Senator Kirk Watson has been trying for months to get people to talk about it, admit to it, do something about it. And he might as well be the guy who shows up at the family reunion asking questions about that second cousin who ain’t quite right in the head and who is probably institutionalized somewhere.
On Wednesday – the day after the election of course – they finally had a meeting on the issue. And that’s when the Comptroller bluntly admitted it:
“There is no cure in this report for the budget.”
What the report acknowledged, after months of reluctance to talk about it at all, is that the business margins tax is creating a structural deficit, and will continue to perpetuate one until after the Legislature fixes it.
Watson, who for months has been trying to get to the bottom of it, quickly got to the bottom of it:
“For some time, we as a state have masked structural deficits in our budget in recent years, and it’s time we stopped doing that. We’re going to find ourselves digging the state deeper and deeper into a hole.”
Well, duh. Or so you’d think. But just getting anybody in the Republican leadership to admit there’s a problem has been a months-long effort for Watson and others. Getting the Republican leadership to do anything about it will take more effort than that.
I suspect Step One in that effort will begin in earnest next Spring, when the legislature starts slicing and dicing the budget, and voters begin to understand for the first time what that means in their lives. Health and human services will go out the window, to the distance it’s legal to throw ‘em. Prisons will be closed, and the prisoners contained therein will be back on the streets. Critical services won’t be so critical anymore. School funding? We don’t need no stinkin’ schools. And forget about keeping up with infrastructure, roads and bridges and potholes and, well – just your standard issue stuff that Texans assume government exists to do.
When voters elected every Republican they could locate on a ballot, the day before Republicans finally admitted there’s a fundamental problem with the way they’ve managed those voters’ money, those voters weren’t signing up for what they’re about to get. They were just sending Washington a message.
Meanwhile, those freshly-elected Republicans were all crowing on election night that they’re going to do it all without raising your taxes. We will see, but please know this: a tuition increase is a tax increase, to the student who’s paying more, or not paying at all because he can’t afford it and quits school. An additional professional fee is a tax increase, to the professional just barely getting by in this economy.
Meanwhile, that big budget shortfall? We still don’t know how much it is.
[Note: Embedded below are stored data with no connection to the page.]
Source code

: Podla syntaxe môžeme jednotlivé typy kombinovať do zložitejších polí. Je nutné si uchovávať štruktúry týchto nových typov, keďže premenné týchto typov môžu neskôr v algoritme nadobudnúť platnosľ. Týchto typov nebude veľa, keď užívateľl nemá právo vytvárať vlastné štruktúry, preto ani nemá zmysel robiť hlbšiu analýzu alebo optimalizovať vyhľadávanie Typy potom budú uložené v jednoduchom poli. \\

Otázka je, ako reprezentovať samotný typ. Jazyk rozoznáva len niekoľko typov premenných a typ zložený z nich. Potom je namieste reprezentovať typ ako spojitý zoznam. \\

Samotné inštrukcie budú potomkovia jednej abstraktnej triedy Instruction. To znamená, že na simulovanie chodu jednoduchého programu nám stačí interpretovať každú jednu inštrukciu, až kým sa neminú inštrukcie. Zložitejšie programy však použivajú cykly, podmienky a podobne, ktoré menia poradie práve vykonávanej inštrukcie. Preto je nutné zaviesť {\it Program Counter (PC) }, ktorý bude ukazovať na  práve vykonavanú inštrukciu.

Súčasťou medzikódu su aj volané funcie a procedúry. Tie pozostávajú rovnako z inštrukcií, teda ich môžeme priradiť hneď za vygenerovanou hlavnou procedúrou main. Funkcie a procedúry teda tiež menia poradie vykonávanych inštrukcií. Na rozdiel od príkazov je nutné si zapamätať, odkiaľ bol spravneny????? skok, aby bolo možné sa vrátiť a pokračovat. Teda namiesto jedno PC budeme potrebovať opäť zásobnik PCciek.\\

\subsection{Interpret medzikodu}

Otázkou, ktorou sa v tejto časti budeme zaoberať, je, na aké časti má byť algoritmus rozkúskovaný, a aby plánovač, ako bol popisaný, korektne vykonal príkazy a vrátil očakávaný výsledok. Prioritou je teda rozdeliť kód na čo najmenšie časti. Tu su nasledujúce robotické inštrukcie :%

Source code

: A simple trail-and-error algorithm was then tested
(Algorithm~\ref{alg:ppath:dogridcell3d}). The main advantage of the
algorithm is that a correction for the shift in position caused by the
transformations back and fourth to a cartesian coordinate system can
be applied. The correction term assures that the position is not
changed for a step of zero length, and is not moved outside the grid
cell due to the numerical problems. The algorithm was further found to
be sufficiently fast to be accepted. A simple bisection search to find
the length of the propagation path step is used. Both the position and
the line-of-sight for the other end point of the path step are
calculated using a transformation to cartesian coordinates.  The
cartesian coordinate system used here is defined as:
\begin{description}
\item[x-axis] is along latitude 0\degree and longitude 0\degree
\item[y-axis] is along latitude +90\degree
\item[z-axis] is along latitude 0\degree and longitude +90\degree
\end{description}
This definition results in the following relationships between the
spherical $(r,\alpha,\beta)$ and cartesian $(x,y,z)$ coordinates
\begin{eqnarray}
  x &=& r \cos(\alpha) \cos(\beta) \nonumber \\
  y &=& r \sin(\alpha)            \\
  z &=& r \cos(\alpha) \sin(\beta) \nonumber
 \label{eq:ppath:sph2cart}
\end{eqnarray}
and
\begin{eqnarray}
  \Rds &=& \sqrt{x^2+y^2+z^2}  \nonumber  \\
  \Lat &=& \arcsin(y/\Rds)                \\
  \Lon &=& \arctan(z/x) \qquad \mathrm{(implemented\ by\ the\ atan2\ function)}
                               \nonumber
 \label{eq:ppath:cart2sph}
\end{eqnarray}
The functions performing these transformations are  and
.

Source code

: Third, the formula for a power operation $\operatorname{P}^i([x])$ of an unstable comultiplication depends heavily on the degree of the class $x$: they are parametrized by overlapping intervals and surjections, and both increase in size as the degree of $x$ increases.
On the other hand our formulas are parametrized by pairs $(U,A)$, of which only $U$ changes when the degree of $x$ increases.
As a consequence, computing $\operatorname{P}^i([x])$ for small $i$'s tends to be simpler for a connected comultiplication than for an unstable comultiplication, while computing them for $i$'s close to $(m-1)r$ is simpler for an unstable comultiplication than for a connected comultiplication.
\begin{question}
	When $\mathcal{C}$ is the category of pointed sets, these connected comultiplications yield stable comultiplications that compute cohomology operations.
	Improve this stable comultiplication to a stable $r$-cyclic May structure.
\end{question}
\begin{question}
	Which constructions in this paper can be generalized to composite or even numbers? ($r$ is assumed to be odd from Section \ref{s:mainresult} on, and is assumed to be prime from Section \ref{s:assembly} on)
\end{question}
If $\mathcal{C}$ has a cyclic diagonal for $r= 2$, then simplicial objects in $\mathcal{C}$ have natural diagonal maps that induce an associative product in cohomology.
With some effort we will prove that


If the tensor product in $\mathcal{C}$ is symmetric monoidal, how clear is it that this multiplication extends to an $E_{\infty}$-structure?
Susan Combs still won’t discuss that. Legislators like Watson get sent to the principal’s office just for asking.
Don’t you imagine any well-run business knows exactly what their financial position is at any given moment? Wasn’t it the Republicans who kept saying they want to run government more like a business? One has to wonder when they’re going to start implementing that big plan.
By the time Republicans get done with the state budget for the next two years, those voters will very likely be sending quite a different message altogether.
Here’s Watson’s budget presentation.


Well said!
A tuition increase is a tax increase.
A red light camera fine is a tax increase.
An increased fee for a professional license is a tax increase.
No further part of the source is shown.